Ava Hoyle is rinsing canned beans in her new apartment. She recently moved to Atlanta with her boyfriend to start college. They just found this place after living in-and-out of motels for three months. “It could have been worse. They were only, like, a few crack-head knocks, just a couple. We only had a few police incidents.”

Ava makes sandwiches at Jimmy John’s for minimum wage, and her boyfriend Vyse is waiting on GI benefits. He spends the better part of his day crunching numbers. “That’s, just simply basics, nine-hundred forty-four dollars split where...to live here…once I get into school, I’ll be making about seven hundred dollars a month, she’ll be making five hundred dollars a month” The two were only able to secure a place with help from Ava’s mom. “She was like ‘we’ll just put in on you tab, so to speak. You can pay it back later, whenever you actually get on your feet, or can start actually making payments on it.”’

State Senator Donzella James (D-Atlanta) sponsored a bill last year to raise the wage to ten dollars and ten cents. The bill did not even get enough support to go before legislators. Currently, Georgia and Wyoming have the lowest state minimum wage. “Five dollars and fifteen cents. That’s ridiculously low, that’s shameful. And I can’t imagine how someone who’s working on a minimum wage could even sustain themselves, and take care of themselves. They definitely couldn’t feed a family.”

That wage level can apply to anyone working in food service or domestic care. Lovette Thompson is the Atlanta director for the Domestic Healthcare Alliance; she says more often than not, those jobs belong to young people, and African Americans. “The work that has primarily been done by domestic workers has been done by African Americans.

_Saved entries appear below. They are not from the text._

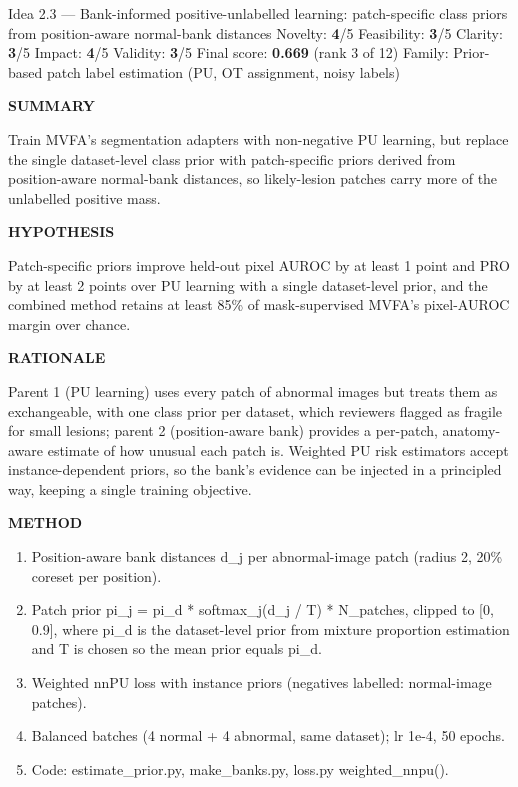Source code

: \documentclass[11pt,a4paper]{article}
\newcommand{\lbl}[1]{{\sffamily\footnotesize\bfseries\color{muted}\MakeUppercase{#1}}\par}
\begin{document}
\begin{ideabox}{Idea 2.3 — Bank-informed positive-unlabelled learning: patch-specific class priors from position-aware normal-bank distances}
{\small Novelty: \textbf{4}/5 \quad Feasibility: \textbf{3}/5 \quad Clarity: \textbf{3}/5 \quad Impact: \textbf{4}/5 \quad Validity: \textbf{3}/5 \quad Final score: \textbf{0.669} (rank 3 of 12) \quad Family: Prior-based patch label estimation (PU, OT assignment, noisy labels)}\par\smallskip
\lbl{Summary}Train MVFA's segmentation adapters with non-negative PU learning, but replace the single dataset-level class prior with patch-specific priors derived from position-aware normal-bank distances, so likely-lesion patches carry more of the unlabelled positive mass.

\lbl{Hypothesis}Patch-specific priors improve held-out pixel AUROC by at least 1 point and PRO by at least 2 points over PU learning with a single dataset-level prior, and the combined method retains at least 85\% of mask-supervised MVFA's pixel-AUROC margin over chance.

\lbl{Rationale}Parent 1 (PU learning) uses every patch of abnormal images but treats them as exchangeable, with one class prior per dataset, which reviewers flagged as fragile for small lesions; parent 2 (position-aware bank) provides a per-patch, anatomy-aware estimate of how unusual each patch is. Weighted PU risk estimators accept instance-dependent priors, so the bank's evidence can be injected in a principled way, keeping a single training objective.

\lbl{Method}\begin{enumerate}[leftmargin=1.6em,itemsep=1pt,topsep=2pt]
\item Position-aware bank distances d\_\allowbreak{}j per abnormal-image patch (radius 2, 20\% coreset per position).
\item Patch prior pi\_\allowbreak{}j = pi\_\allowbreak{}d * softmax\_\allowbreak{}j(d\_\allowbreak{}j / T) * N\_\allowbreak{}patches, clipped to [0, 0.9], where pi\_\allowbreak{}d is the dataset-level prior from mixture proportion estimation and T is chosen so the mean prior equals pi\_\allowbreak{}d.
\item Weighted nnPU loss with instance priors (negatives labelled: normal-image patches).
\item Balanced batches (4 normal + 4 abnormal, same dataset); lr 1e-4, 50 epochs.
\item Code: estimate\_\allowbreak{}prior.py, make\_\allowbreak{}banks.py, loss.py weighted\_\allowbreak{}nnpu().
\end{enumerate}


\end{ideabox}
\end{document}
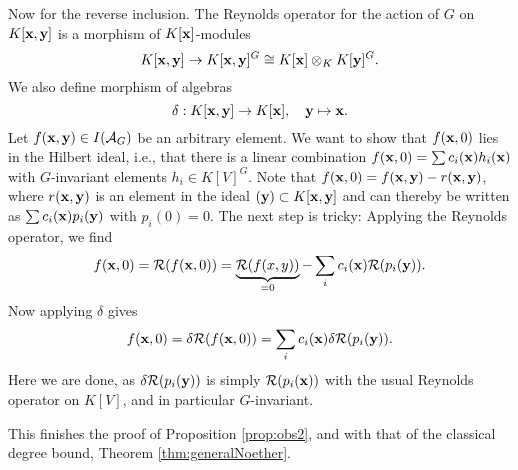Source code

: \documentclass[../main.tex]{subfiles}
\begin{document}
Now for the reverse inclusion. The Reynolds operator for the action of $G$ on 
$K[\mathbf{x} ,\mathbf{y}]$ is a morphism of $K[\mathbf{x}]$-modules
\begin{equation*}
    K[\mathbf{x},\mathbf{y}] \to K[\mathbf{x}, \mathbf{y}]^G \cong K[\mathbf{x}] \otimes_K K[\mathbf{y}]^G.
\end{equation*}
We also define morphism of algebras
\begin{equation*}
    \delta: K[\mathbf{x},\mathbf{y}] \to K[\mathbf{x}], \quad \mathbf{y} \mapsto \mathbf{x}.
\end{equation*}
Let $f(\mathbf{x},\mathbf{y}) \in I(\mathcal{A}_G)$ be an arbitrary element. We want to show that 
$f(\mathbf{x},0)$ lies in the Hilbert ideal, i.e., that there is a linear combination
$f(\mathbf{x}, 0) = \sum c_i(\mathbf{x}) h_i(\mathbf{x})$ with $G$-invariant elements $h_i \in K[V]^G$. 
Note that $f(\mathbf{x},0) = f(\mathbf{x},\mathbf{y}) - r(\mathbf{x},\mathbf{y})$, where $r(\mathbf{x},\mathbf{y})$ is an element
in the ideal $(\mathbf{y}) \subset K[\mathbf{x},\mathbf{y}]$ and can thereby be written as $\sum
c_i(\mathbf{x})p_i(\mathbf{y})$ with $p_i(0) = 0$. The next step is tricky: Applying the
Reynolds operator, we find 
\begin{equation*}
    f(\mathbf{x}, 0) = \mathcal{R}(f(\mathbf{x},0)) = \underbrace{\mathcal{R}(f(x,y))}_{=0} - \sum_i c_i(\mathbf{x})
    \mathcal{R}(p_i(\mathbf{y})).
\end{equation*}
Now applying $\delta$ gives
\begin{equation*}
    f(\mathbf{x},0) = \delta \mathcal{R}(f(\mathbf{x},0)) = \sum_i c_i(\mathbf{x}) \delta \mathcal{R}(p_i(\mathbf{y})).
\end{equation*}
Here we are done, as $\delta \mathcal{R}(p_i(\mathbf{y}))$ is simply $\mathcal{R}(p_i(\mathbf{x}))$ with the 
usual Reynolds operator on $K[V]$, and in particular $G$-invariant. 

This finishes the proof of Proposition \ref{prop:obs2}, and with that of the
classical degree bound, Theorem \ref{thm:generalNoether}.
\end{document}
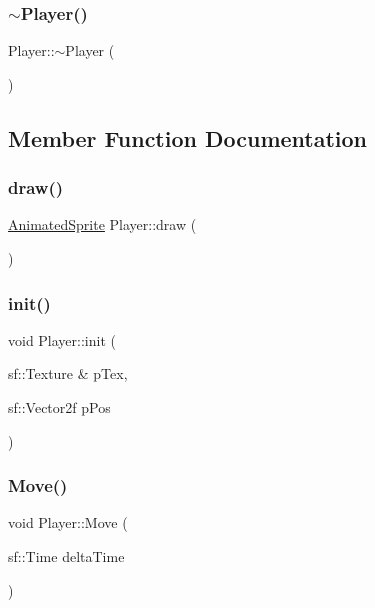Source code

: \hypertarget{class_player_a749d2c00e1fe0f5c2746f7505a58c062}{}\label{class_player_a749d2c00e1fe0f5c2746f7505a58c062} 
\subsubsection{\texorpdfstring{$\sim$\+Player()}{~Player()}}
{\footnotesize\ttfamily Player\+::$\sim$\+Player (\begin{DoxyParamCaption}{ }\end{DoxyParamCaption})}



\subsection{Member Function Documentation}
\hypertarget{class_player_af9e361fd707a32d86ff1a0f75fb2c3b2}{}\label{class_player_af9e361fd707a32d86ff1a0f75fb2c3b2} 
\subsubsection{\texorpdfstring{draw()}{draw()}}
{\footnotesize\ttfamily \hyperlink{class_animated_sprite}{Animated\+Sprite} Player\+::draw (\begin{DoxyParamCaption}{ }\end{DoxyParamCaption})}

\hypertarget{class_player_a66ab1b1a0569de7d1e83350e939a1d40}{}\label{class_player_a66ab1b1a0569de7d1e83350e939a1d40} 
\subsubsection{\texorpdfstring{init()}{init()}}
{\footnotesize\ttfamily void Player\+::init (\begin{DoxyParamCaption}\item[{sf\+::\+Texture \&}]{p\+Tex,  }\item[{sf\+::\+Vector2f}]{p\+Pos }\end{DoxyParamCaption})}

\hypertarget{class_player_aab4ff61041f937e6c3d560863fa46f56}{}\label{class_player_aab4ff61041f937e6c3d560863fa46f56} 
\subsubsection{\texorpdfstring{Move()}{Move()}}
{\footnotesize\ttfamily void Player\+::\+Move (\begin{DoxyParamCaption}\item[{sf\+::\+Time}]{delta\+Time }\end{DoxyParamCaption})}


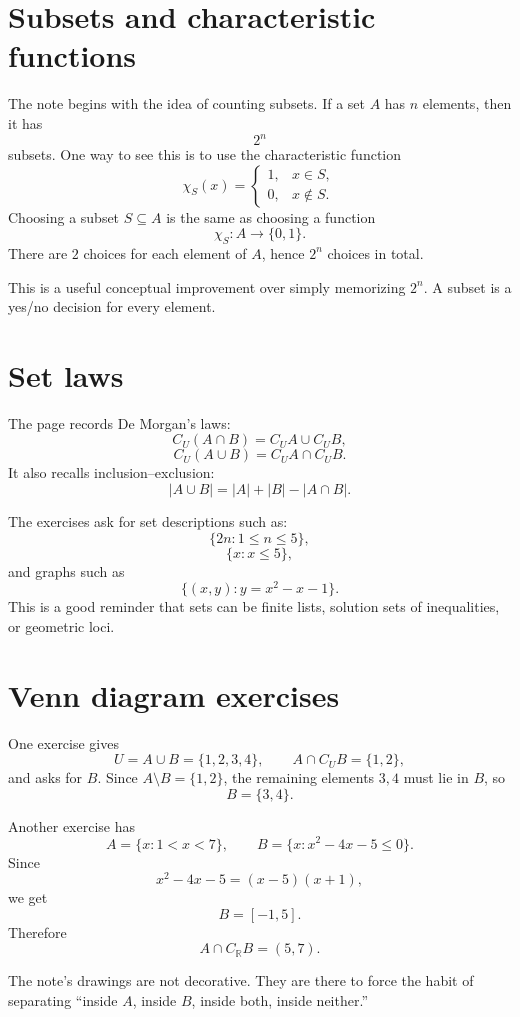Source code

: 
\section{Subsets and characteristic functions}

The note begins with the idea of counting subsets.  If a set \(A\) has \(n\) elements, then it has
\[
  2^n
\]
subsets.  One way to see this is to use the characteristic function
\[
  \chi_S(x)=
  \begin{cases}
  1,&x\in S,\\
  0,&x\notin S.
  \end{cases}
\]
Choosing a subset \(S\subseteq A\) is the same as choosing a function
\[
  \chi_S:A\to\{0,1\}.
\]
There are \(2\) choices for each element of \(A\), hence \(2^n\) choices in total.

This is a useful conceptual improvement over simply memorizing \(2^n\).  A subset is a yes/no decision for every element.

\section{Set laws}

The page records De Morgan's laws:
\[
  C_U(A\cap B)=C_UA\cup C_UB,
\]
\[
  C_U(A\cup B)=C_UA\cap C_UB.
\]
It also recalls inclusion--exclusion:
\[
  |A\cup B|=|A|+|B|-|A\cap B|.
\]

The exercises ask for set descriptions such as:
\[
  \{2n:1\le n\le5\},
\]
\[
  \{x:x\le5\},
\]
and graphs such as
\[
  \{(x,y):y=x^2-x-1\}.
\]
This is a good reminder that sets can be finite lists, solution sets of inequalities, or geometric loci.

\section{Venn diagram exercises}

One exercise gives
\[
  U=A\cup B=\{1,2,3,4\},\qquad A\cap C_UB=\{1,2\},
\]
and asks for \(B\).  Since \(A\setminus B=\{1,2\}\), the remaining elements \(3,4\) must lie in \(B\), so
\[
  B=\{3,4\}.
\]

Another exercise has
\[
  A=\{x:1<x<7\},\qquad B=\{x:x^2-4x-5\le0\}.
\]
Since
\[
  x^2-4x-5=(x-5)(x+1),
\]
we get
\[
  B=[-1,5].
\]
Therefore
\[
  A\cap C_{\mathbb R}B=(5,7).
\]

The note's drawings are not decorative.  They are there to force the habit of separating ``inside \(A\), inside \(B\), inside both, inside neither.''

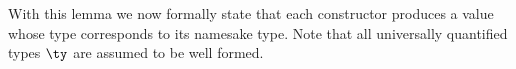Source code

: {%


With this lemma we now formally state that each constructor
produces a value whose type corresponds to its namesake \ddc{} type.
Note that all universally quantified \ddc{} types $\ty$ are assumed
to be well formed.

}
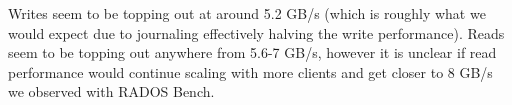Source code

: 
Writes seem to be topping out at around 5.2 GB/s (which is roughly what we
would expect due to journaling effectively halving the write performance).
Reads seem to be topping out anywhere from 5.6-7 GB/s, however it is unclear
if read performance would continue scaling with more clients and get closer to
8 GB/s we observed with RADOS Bench.

\begin{comment}
\subsection{Metadata Performance Tuning}
For brevity's sake, we are omitting most of our file and directory creation
rate results.  However, over the course of our testing we did notice that in
CephFS 0.64 a significant improvement in the performance of file creation with
mdtest.  Shown in Figure~\ref{fig:mdtest-064-file-create}, we note
that as number of clients increase, the file creation rate does not scale
linearly, which suggested some form of lock contention.  Due to the large
differences in the initially observed performance, and the performance with
Ceph 0.64, opportunities for file and directory create tuning may be
substantial. 

\begin{figure}[htb]
\centering
\texttt{[image: mdtest-064-file-create]}
\caption{mdtest of file creation on Ceph 0.64}
\label{fig:mdtest-064-file-create}
\end{figure}

\end{comment}
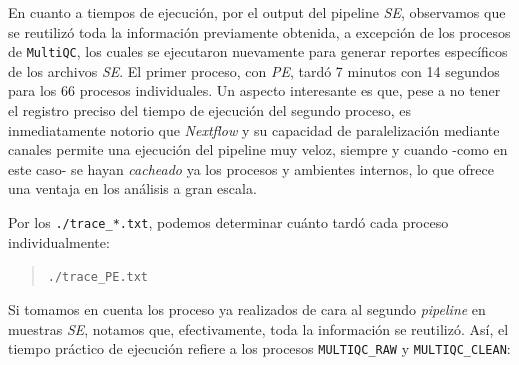 \documentclass[
  letterpaper,
  DIV=11,
  numbers=noendperiod]{scrartcl}
\begin{document}
En cuanto a tiempos de ejecución, por el output del pipeline \emph{SE},
observamos que se reutilizó toda la información previamente obtenida, a
excepción de los procesos de \texttt{MultiQC}, los cuales se ejecutaron
nuevamente para generar reportes específicos de los archivos \emph{SE}.
El primer proceso, con \emph{PE}, tardó 7 minutos con 14 segundos para
los 66 procesos individuales. Un aspecto interesante es que, pese a no
tener el registro preciso del tiempo de ejecución del segundo proceso,
es inmediatamente notorio que \emph{Nextflow} y su capacidad de
paralelización mediante canales permite una ejecución del pipeline muy
veloz, siempre y cuando -como en este caso- se hayan \emph{cacheado} ya
los procesos y ambientes internos, lo que ofrece una ventaja en los
análisis a gran escala.

Por los \texttt{./trace\_*.txt}, podemos determinar cuánto tardó cada
proceso individualmente:

\begin{quote}
\texttt{./trace\_PE.txt}
\end{quote}

Si tomamos en cuenta los proceso ya realizados de cara al segundo
\emph{pipeline} en muestras \emph{SE}, notamos que, efectivamente, toda
la información se reutilizó. Así, el tiempo práctico de ejecución
refiere a los procesos \texttt{MULTIQC\_RAW} y \texttt{MULTIQC\_CLEAN}:
\end{document}
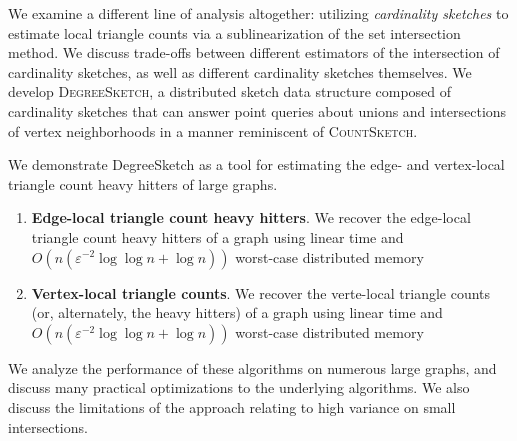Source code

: \documentclass{report}
\newcommand{\algoname}[1]{\textnormal{\textsc{#1}}}
\begin{document}
We examine a different line of analysis altogether: utilizing \emph{cardinality sketches} to estimate local triangle counts via a sublinearization of the set intersection method.
We discuss trade-offs between different estimators of the intersection of cardinality sketches, as well as different cardinality sketches themselves.
We develop \algoname{DegreeSketch}, a distributed sketch data structure composed of cardinality sketches that can answer point queries about unions and intersections of vertex neighborhoods in a manner reminiscent of \algoname{CountSketch}.

We demonstrate DegreeSketch as a tool for estimating the edge- and vertex-local triangle count heavy hitters of large graphs. 
%
\begin{enumerate}
	\item \textbf{Edge-local triangle count heavy hitters}. We recover the edge-local triangle count heavy hitters of a graph using linear time and $O(n (\varepsilon^{-2} \log\log n + \log n))$ worst-case distributed memory
	\item \textbf{Vertex-local triangle counts}. We recover the verte-local triangle counts (or, alternately, the heavy hitters) of a graph using linear time and \\$O(n (\varepsilon^{-2} \log\log n + \log n))$ worst-case distributed memory
\end{enumerate}
%
We analyze the performance of these algorithms on numerous large graphs, and discuss many practical optimizations to the underlying algorithms. 
We also discuss the limitations of the approach relating to high variance on small intersections.
\end{document}
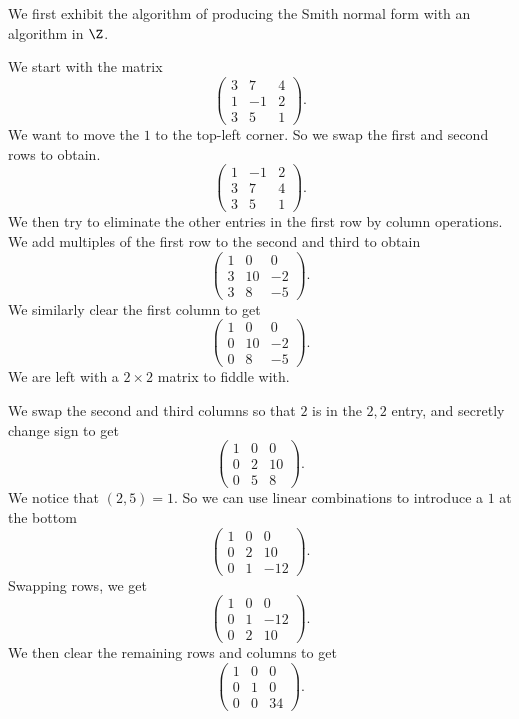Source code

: \documentclass[a4paper]{article}
\begin{document}
We first exhibit the algorithm of producing the Smith normal form with an algorithm in $\Z$.
\begin{eg}
  We start with the matrix
  \[
    \begin{pmatrix}
      3 & 7 & 4\\
      1 & -1 & 2\\
      3 & 5 & 1
    \end{pmatrix}.
  \]
  We want to move the $1$ to the top-left corner. So we swap the first and second rows to obtain.
  \[
    \begin{pmatrix}
      1 & -1 & 2\\
      3 & 7 & 4\\
      3 & 5 & 1
    \end{pmatrix}.
  \]
  We then try to eliminate the other entries in the first row by column operations. We add multiples of the first row to the second and third to obtain
  \[
    \begin{pmatrix}
      1 & 0 & 0\\
      3 & 10 & -2\\
      3 & 8 & -5
    \end{pmatrix}.
  \]
  We similarly clear the first column to get
  \[
    \begin{pmatrix}
      1 & 0 & 0\\
      0 & 10 & -2\\
      0 & 8 & -5
    \end{pmatrix}.
  \]
  We are left with a $2\times 2$ matrix to fiddle with.

  We swap the second and third columns so that $2$ is in the $2, 2$ entry, and secretly change sign to get
  \[
    \begin{pmatrix}
      1 & 0 & 0\\
      0 & 2 & 10\\
      0 & 5 & 8
    \end{pmatrix}.
  \]
  We notice that $(2, 5) = 1$. So we can use linear combinations to introduce a $1$ at the bottom
  \[
    \begin{pmatrix}
      1 & 0 & 0\\
      0 & 2 & 10\\
      0 & 1 & -12
    \end{pmatrix}.
  \]
  Swapping rows, we get
  \[
    \begin{pmatrix}
      1 & 0 & 0\\
      0 & 1 & -12\\
      0 & 2 & 10
    \end{pmatrix}.
  \]
  We then clear the remaining rows and columns to get
  \[
    \begin{pmatrix}
      1 & 0 & 0\\
      0 & 1 & 0\\
      0 & 0 & 34
    \end{pmatrix}.
  \]
\end{eg}
\end{document}
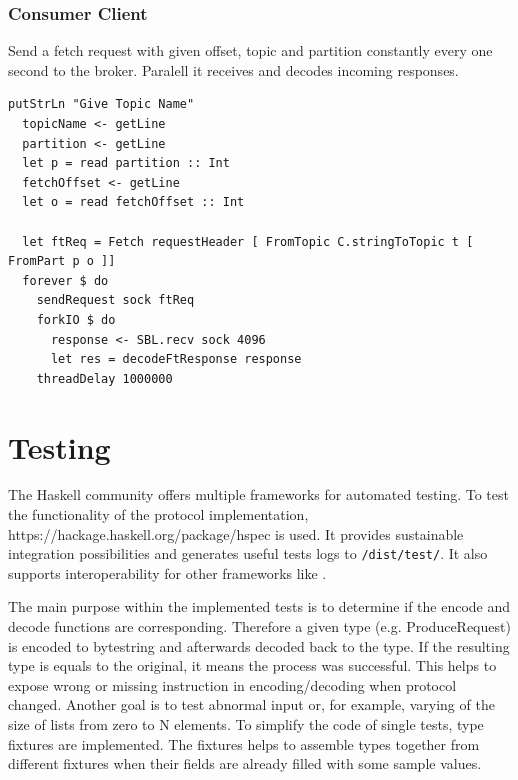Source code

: \subsubsection{Consumer Client}
Send a fetch request with given offset, topic and partition constantly every one
second to the broker. Paralell it receives and decodes incoming responses.
\begin{lstlisting}[caption={Consumer client example}]
putStrLn "Give Topic Name"
  topicName <- getLine
  partition <- getLine
  let p = read partition :: Int
  fetchOffset <- getLine
  let o = read fetchOffset :: Int

  let ftReq = Fetch requestHeader [ FromTopic C.stringToTopic t [ FromPart p o ]]
  forever $ do
    sendRequest sock ftReq
    forkIO $ do
      response <- SBL.recv sock 4096
      let res = decodeFtResponse response
    threadDelay 1000000
\end{lstlisting}

\newpage
\section{Testing}

The Haskell community offers multiple frameworks for automated testing. To test
the functionality of the protocol implementation, 
{https://hackage.haskell.org/package/hspec} is used. It provides sustainable
integration possibilities and generates useful tests logs to
\lstinline{/dist/test/}. It also supports interoperability for other frameworks
like .

The main purpose within the implemented tests is to determine if the encode and decode
functions are corresponding. Therefore a given type (e.g. ProduceRequest) is
encoded to bytestring and afterwards decoded back to the type. If the resulting
type is equals to the original, it means the process was successful. This helps to
expose wrong or missing instruction in encoding/decoding when protocol
changed. Another goal is to test abnormal input or, for example, varying 
of the size of lists from zero to N elements. To simplify the code of
single tests, type fixtures are implemented. The fixtures helps to assemble
types together from different fixtures when their fields are already filled
with some sample values. 

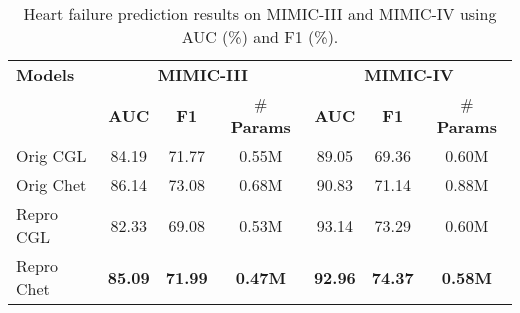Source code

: \documentclass[11pt,a4paper,fleqn]{article}
\begin{document}
\begin{table*}[ht]
  \centering
  \begin{tabular}{lccc|ccc}
  \hline\hline
  {\bf Models} & \multicolumn{3}{c}{\bf MIMIC-III} & \multicolumn{3}{c}{\bf MIMIC-IV} \\
   \cline{2-7} & \bf AUC & \bf F1 & \# \bf Params & \bf AUC & \bf F1 & \# \bf Params \\ \hline
  {Orig CGL} & 84.19 & 71.77 & 0.55M & 89.05 & 69.36 & 0.60M \\
  {Orig Chet} & 86.14 & 73.08 & 0.68M & 90.83 & 71.14 & 0.88M \\
  \hline
  {Repro CGL} & 82.33 & 69.08 & 0.53M & 93.14 & 73.29 & 0.60M \\
  {Repro Chet} & \bf 85.09 & \bf 71.99 & \bf 0.47M & \bf 92.96 & \bf 74.37 & \bf 0.58M \\
  \hline\hline
  \end{tabular}
  \caption{Heart failure prediction results on MIMIC-III and MIMIC-IV using AUC (\%) and F1 (\%).}
  \label{tab:hf}
  \end{table*}
\end{document}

And there’s a long history of African Americans doing that particular work, especially here in the South, in Georgia, since slavery. To this day, a lot of those same methods, and same mentalities and ways of thinking and doing things have not changed.”

Opponents to raising the minimum wage include business owners like Allen Peake. The State Representative is a restaurant franchise owner in Middle Georgia. “Businesses like mine, small business that employ a large amount of individuals who may be at a minimum wage, would have no option but to raise prices significantly, or to cut hours for those who are currently working for us; and/or potentially cut jobs for those in order to make our margins. We cannot operate at a loss, or we’ll be out of business and then everyone will lose their jobs.”

Both New York and Los Angeles recently passed bills raising the minimum wage to fifteen dollars. Georgia State University professor Fred Brooks says that the results of these bills could influence policy makers in Georgia. “If those experiments prove successful, then I think there will be more momentum in Georgia to step on board.” This issue is clearly a complicated one. Still, for Ava and Vyse, it’s a simple equation: “I am kind of….excited but mostly terrified to see how it all pans out. It doesn’t really…the numbers don’t look like they’ll add up, it looks like it will be a struggle.” Senator James plans to reintroduce her bill to raise the wage in January. Until then, workers like Ava will have to get by on $5.15 an hour.